Below are the entries; give again exactly the lines from the one mentioning "any other oil" through the one mentioning "system shall stop all", inclusive.

Data provided Start Marker

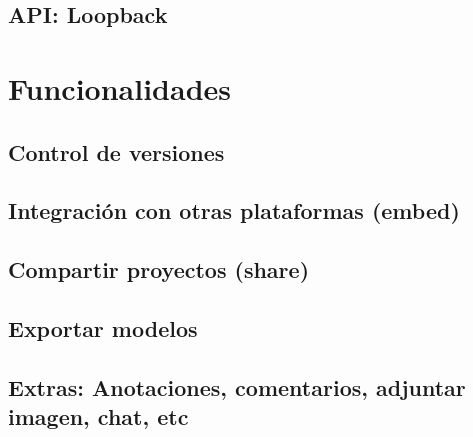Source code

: \subsection{API: Loopback}

\section{Funcionalidades}

\subsection{Control de versiones}

\subsection{Integración con otras plataformas (embed)}

\subsection{Compartir proyectos (share)}

\subsection{Exportar modelos}

\subsection{Extras: Anotaciones, comentarios, adjuntar imagen, chat, etc}
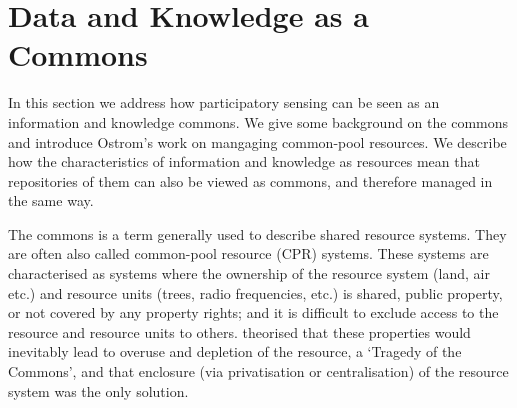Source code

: \section{Data and Knowledge as a Commons}\label{sec:commons}

In this section we address how participatory sensing can be seen as an information and knowledge commons. 
We give some background on the commons and introduce Ostrom's work on mangaging common-pool resources. 
We describe how the characteristics of information and knowledge as resources mean that repositories of them can also be viewed as commons, and therefore managed in the same way. %

The commons is a term generally used to describe shared resource systems. They are often also called common-pool resource (CPR) systems. These systems are characterised as systems where the ownership of the resource system (land, air etc.) and resource units (trees, radio frequencies, etc.) is shared, public property, or not covered by any property rights; and it is difficult to exclude access to the resource and resource units to others. 
\citet{Hardin1968} theorised that these properties would inevitably lead to overuse and depletion of the resource, a `Tragedy of the Commons', and that enclosure (via privatisation or centralisation) of the resource system was the only solution.
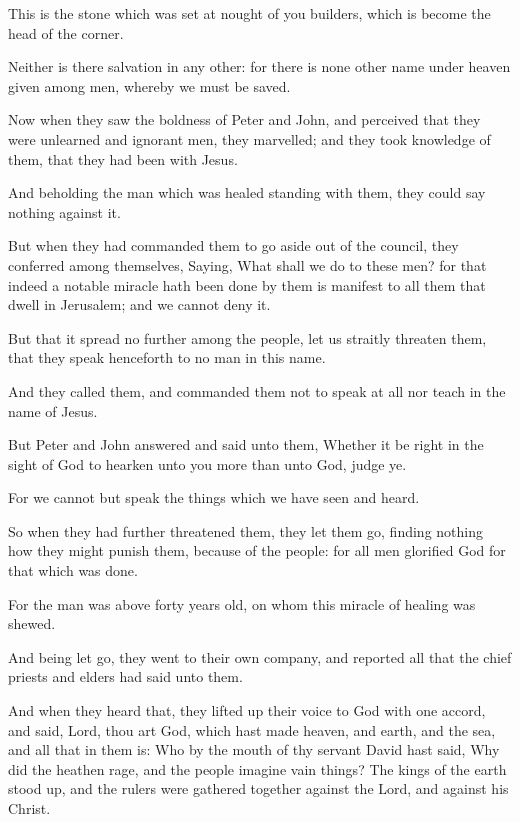 \Verse This is the stone which was set at nought of you builders, which is become the head of the corner.

\Verse Neither is there salvation in any other: for there is none other name under heaven given among men, whereby we must be saved.

\Verse Now when they saw the boldness of Peter and John, and perceived that they were unlearned and ignorant men, they marvelled; and they took knowledge of them, that they had been with Jesus.

\Verse And beholding the man which was healed standing with them, they could say nothing against it.

\Verse But when they had commanded them to go aside out of the council, they conferred among themselves, \Verse Saying, What shall we do to these men? for that indeed a notable miracle hath been done by them is manifest to all them that dwell in Jerusalem; and we cannot deny it.

\Verse But that it spread no further among the people, let us straitly threaten them, that they speak henceforth to no man in this name.

\Verse And they called them, and commanded them not to speak at all nor teach in the name of Jesus.

\Verse But Peter and John answered and said unto them, Whether it be right in the sight of God to hearken unto you more than unto God, judge ye.

\Verse For we cannot but speak the things which we have seen and heard.

\Verse So when they had further threatened them, they let them go, finding nothing how they might punish them, because of the people: for all men glorified God for that which was done.

\Verse For the man was above forty years old, on whom this miracle of healing was shewed.

\Verse And being let go, they went to their own company, and reported all that the chief priests and elders had said unto them.

\Verse And when they heard that, they lifted up their voice to God with one accord, and said, Lord, thou art God, which hast made heaven, and earth, and the sea, and all that in them is: \Verse Who by the mouth of thy servant David hast said, Why did the heathen rage, and the people imagine vain things?  \Verse The kings of the earth stood up, and the rulers were gathered together against the Lord, and against his Christ.

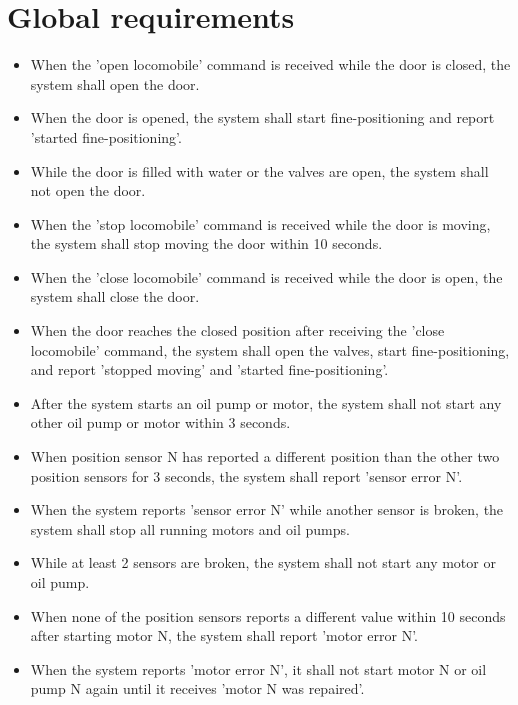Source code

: \documentclass{article}
\begin{document}
\section{Global requirements}
\begin{itemize}
    \item When the 'open locomobile' command is received while the door is closed,
    the system shall open the door.
    \item When the door is opened, the system shall start fine-positioning and
    report 'started fine-positioning'.
    \item While the door is filled with water or the valves are open, the system 
    shall not open the door.

    \item When the 'stop locomobile' command is received while the door is moving,
    the system shall stop moving the door within 10 seconds.

    \item When the 'close locomobile' command is received while the door is open,
    the system shall close the door.
    \item When the door reaches the closed position after receiving the 
    'close locomobile' command, the system shall open the valves, 
    start fine-positioning, and report 'stopped moving' and 'started fine-positioning'.

    \item After the system starts an oil pump or motor, the system shall not start
    any other oil pump or motor within 3 seconds.
    \item When position sensor N has reported a different position than the other two
    position sensors for 3 seconds, the system shall report 'sensor error N'.
    \item When the system reports 'sensor error N' while another sensor is broken, the
    system shall stop all running motors and oil pumps.
    \item While at least 2 sensors are broken, the system shall not start any motor or
    oil pump.

    \item When none of the position sensors reports a different value within 10 seconds 
    after starting motor N, the system shall report 'motor error N'.
    \item When the system reports 'motor error N', it shall not start motor N or oil pump
    N again until it receives 'motor N was repaired'.
\end{itemize}
\end{document}
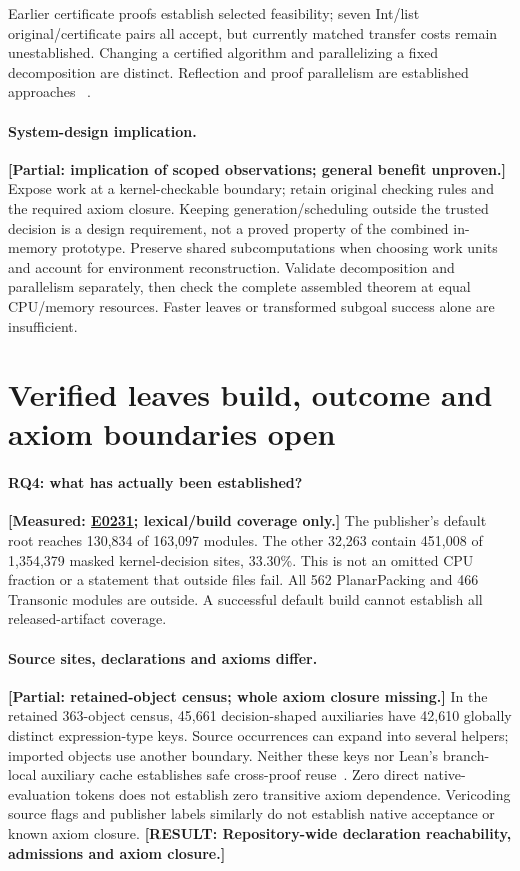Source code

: \documentclass[10pt,twocolumn]{article}
\newcommand{\missing}[1]{\textbf{[RESULT: #1]}}
\newcommand{\measured}[1]{\textbf{[Measured: #1]}}
\newcommand{\partialev}[1]{\textbf{[Partial: #1]}}
\newcommand{\expref}[2]{\href{https://github.com/yunwei37/proofserve/blob/main/docs/tmp/build-and-evaluate/step-#1/step-report.md}{E#2}}
\begin{document}
Earlier certificate proofs establish selected feasibility; seven Int/list
original/certificate pairs all accept, but currently matched transfer costs
remain unestablished.
Changing a certified algorithm and parallelizing a fixed decomposition are
distinct. Reflection and proof parallelism are established approaches
~\cite{mathlib,lean49DecideSource,isabelleBuild2024}.

\paragraph{System-design implication.}
\partialev{implication of scoped observations; general benefit unproven.}
Expose work at a kernel-checkable boundary; retain original checking rules
and the required axiom closure.
Keeping generation/scheduling outside the trusted decision is a design
requirement, not a proved property of the combined in-memory prototype.
Preserve shared subcomputations when choosing work units and account for
environment reconstruction. Validate decomposition and parallelism separately,
then check the complete assembled theorem at equal CPU/memory resources.
Faster leaves or transformed subgoal success alone are insufficient.

\section{Verified leaves build, outcome and axiom boundaries open}
\label{sec:meaning}
\paragraph{RQ4: what has actually been established?}
\measured{\expref{0231-20261101T001556+0000}{0231}; lexical/build coverage only.}
The publisher's default root reaches 130,834 of 163,097 modules.
The other 32,263 contain 451,008 of 1,354,379 masked kernel-decision sites,
33.30\%. This is not an omitted CPU fraction or a statement that outside
files fail. All 562 PlanarPacking and 466 Transonic modules are outside.
A successful default build cannot establish all released-artifact coverage.

\paragraph{Source sites, declarations and axioms differ.}
\partialev{retained-object census; whole axiom closure missing.}
In the retained 363-object census, 45,661 decision-shaped auxiliaries have
42,610 globally distinct expression-type keys.
Source occurrences can expand into several helpers; imported objects use
another boundary. Neither these keys nor Lean's branch-local auxiliary
cache establishes safe cross-proof reuse~\cite{leanAuxLemma434,leanDecide434}.
Zero direct native-evaluation tokens does not establish zero transitive
axiom dependence. Vericoding source flags and publisher labels similarly
do not establish native acceptance or known axiom closure.
\missing{Repository-wide declaration reachability, admissions and axiom closure.}
\end{document}
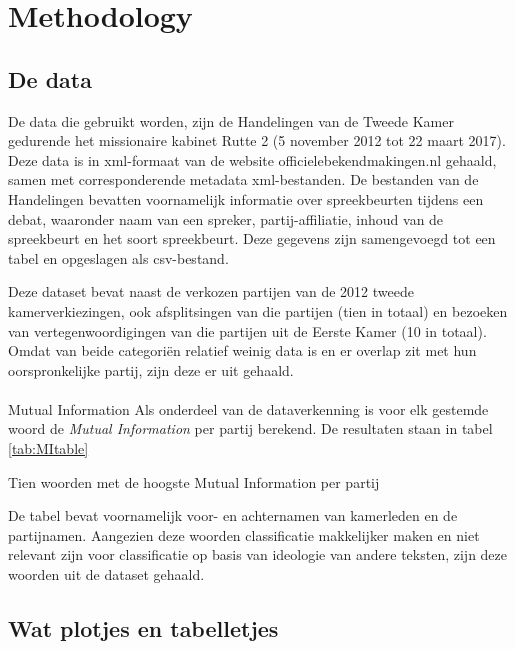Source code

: \section{Methodology}
\label{sec:meth}


\subsection{De data}
De data die gebruikt worden, zijn de Handelingen van de Tweede Kamer gedurende het missionaire kabinet Rutte 2 (5 november 2012 tot 22 maart 2017). Deze data is in xml-formaat van de website officielebekendmakingen.nl gehaald, samen met corresponderende metadata xml-bestanden. De bestanden van de Handelingen bevatten voornamelijk informatie over spreekbeurten tijdens een debat, waaronder naam van een spreker, partij-affiliatie, inhoud van de spreekbeurt en het soort spreekbeurt. Deze gegevens zijn samengevoegd tot een tabel en opgeslagen als csv-bestand.\par
Deze dataset bevat naast de verkozen partijen van de 2012 tweede kamerverkiezingen, ook afsplitsingen van die partijen (tien in totaal) en bezoeken van vertegenwoordigingen van die partijen uit de Eerste Kamer (10 in totaal). Omdat van beide categori\"{e}n relatief weinig data is en er overlap zit met hun oorspronkelijke partij, zijn deze er uit gehaald.
\begin{table}[H]
\centering

\end{table}

\paragraph{}{Mutual Information}
Als onderdeel van de dataverkenning is voor elk gestemde woord de \textit{Mutual Information} per partij berekend. De resultaten staan in tabel \ref{tab:MItable}
\begin{table}[H]
\caption{Tien woorden met de hoogste Mutual Information per partij}
\label{tab:MItable}
\centering

\end{table}
De tabel bevat voornamelijk voor- en achternamen van kamerleden en de partijnamen. Aangezien deze woorden classificatie makkelijker maken en niet relevant zijn voor classificatie op basis van ideologie van andere teksten, zijn deze woorden uit de dataset gehaald.
\pagebreak
\subsection{Wat plotjes en tabelletjes}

Data provided End Marker

§ **Your solution**
    any other oil pump or motor within 3 seconds.
    \item When position sensor N has reported a different position than the other two
    position sensors for 3 seconds, the system shall report 'sensor error N'.
    \item When the system reports 'sensor error N' while another sensor is broken, the
    system shall stop all running motors and oil pumps.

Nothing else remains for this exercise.